**Assigned task:** Print the first line of the records below and every line after it, up to and including the line with "Simulation within computer". Print nothing else.

**Data excerpts:**
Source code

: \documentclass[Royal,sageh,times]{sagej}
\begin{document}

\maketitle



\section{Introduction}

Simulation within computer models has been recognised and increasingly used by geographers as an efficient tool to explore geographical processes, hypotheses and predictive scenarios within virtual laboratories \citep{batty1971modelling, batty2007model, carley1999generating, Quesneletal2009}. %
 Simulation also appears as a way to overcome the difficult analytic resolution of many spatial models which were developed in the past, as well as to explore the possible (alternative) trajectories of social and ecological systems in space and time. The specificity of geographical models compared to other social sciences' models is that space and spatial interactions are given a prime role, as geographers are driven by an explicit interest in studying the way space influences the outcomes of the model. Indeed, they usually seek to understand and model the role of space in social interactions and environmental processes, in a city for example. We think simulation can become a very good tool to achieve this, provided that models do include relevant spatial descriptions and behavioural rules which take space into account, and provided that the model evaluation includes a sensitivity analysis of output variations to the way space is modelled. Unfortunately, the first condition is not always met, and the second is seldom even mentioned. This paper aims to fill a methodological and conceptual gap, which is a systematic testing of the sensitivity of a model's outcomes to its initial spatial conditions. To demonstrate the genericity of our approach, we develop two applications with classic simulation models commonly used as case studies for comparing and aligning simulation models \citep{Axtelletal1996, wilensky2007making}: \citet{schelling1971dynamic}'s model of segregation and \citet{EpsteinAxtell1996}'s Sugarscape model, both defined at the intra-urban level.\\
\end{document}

**Worked solution:**
Source code

: \documentclass[Royal,sageh,times]{sagej}
\begin{document}

\maketitle



\section{Introduction}

Simulation within computer models has been recognised and increasingly used by geographers as an efficient tool to explore geographical processes, hypotheses and predictive scenarios within virtual laboratories \citep{batty1971modelling, batty2007model, carley1999generating, Quesneletal2009}. %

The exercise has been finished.